While placing pattern pieces I usually use the guide in the pattern and always keep the grain lines on the pattern pieces straight with the *grain of the fabric. If you do not know what I am talking about I will explain now. There is usually a long arrow on a pattern piece. For example on a blouse front. To be sure the finished garment will hang correctly you must be sure to both pin and cut the fabric so it is positioned correctly. This is done by using your tape measure and measuring from the very ends of the arrow to the *salvage edge. If one end is 6" then the other end must also measure 6" to the same salvage edge. There can often be two arrows. One up and down and the other across. If you are not measuring to a salvage edge usually you are measuring to a presumed to be straight fold.
*The grain of the fabric is the direction the threads are running. Across as well as up and down.
*The salvage edge is the naturally finished long edge of fabric as it is cut from a bolt as contrasted by the cut edges where a portion is removed.
The exception to this is if you are intentionally cutting the fabric on the bias. That is a whole 'nother conversation and procedure!

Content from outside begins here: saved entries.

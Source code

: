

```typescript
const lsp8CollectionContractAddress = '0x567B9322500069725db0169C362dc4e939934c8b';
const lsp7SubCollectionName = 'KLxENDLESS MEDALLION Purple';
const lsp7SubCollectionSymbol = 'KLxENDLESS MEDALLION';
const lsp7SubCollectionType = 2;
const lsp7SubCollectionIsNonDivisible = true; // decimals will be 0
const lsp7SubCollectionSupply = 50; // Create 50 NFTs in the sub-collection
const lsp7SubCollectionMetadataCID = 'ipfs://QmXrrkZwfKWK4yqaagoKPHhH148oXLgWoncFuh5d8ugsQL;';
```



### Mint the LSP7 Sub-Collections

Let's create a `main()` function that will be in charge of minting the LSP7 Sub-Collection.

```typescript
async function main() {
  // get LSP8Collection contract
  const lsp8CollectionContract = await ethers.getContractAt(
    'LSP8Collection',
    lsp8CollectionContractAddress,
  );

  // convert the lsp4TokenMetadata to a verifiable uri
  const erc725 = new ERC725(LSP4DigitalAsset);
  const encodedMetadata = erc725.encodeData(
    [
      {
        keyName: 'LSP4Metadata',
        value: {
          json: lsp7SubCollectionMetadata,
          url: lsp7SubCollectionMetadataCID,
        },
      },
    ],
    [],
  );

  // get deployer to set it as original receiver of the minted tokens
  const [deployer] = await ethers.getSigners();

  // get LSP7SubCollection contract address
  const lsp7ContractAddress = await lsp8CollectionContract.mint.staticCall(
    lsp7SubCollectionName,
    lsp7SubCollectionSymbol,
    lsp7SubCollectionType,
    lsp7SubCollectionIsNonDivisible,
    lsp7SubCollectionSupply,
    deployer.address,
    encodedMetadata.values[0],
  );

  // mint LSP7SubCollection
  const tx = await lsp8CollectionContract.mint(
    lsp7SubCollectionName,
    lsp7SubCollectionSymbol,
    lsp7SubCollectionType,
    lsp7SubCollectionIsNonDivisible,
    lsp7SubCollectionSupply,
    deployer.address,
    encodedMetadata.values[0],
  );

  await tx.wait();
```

Next I mark my pattern pieces with either tracing paper and a tracing wheel, seamstress chalk, or by pinning it in such a way that I will remember what I am doing. The first two are the better habit to form. But I use all three. Now cut your pattern taking care to include all notches and markings.
I try to get all of this done first and be organized and exacting about it all.. It is the prep work and once you get past all of this you can SEW!!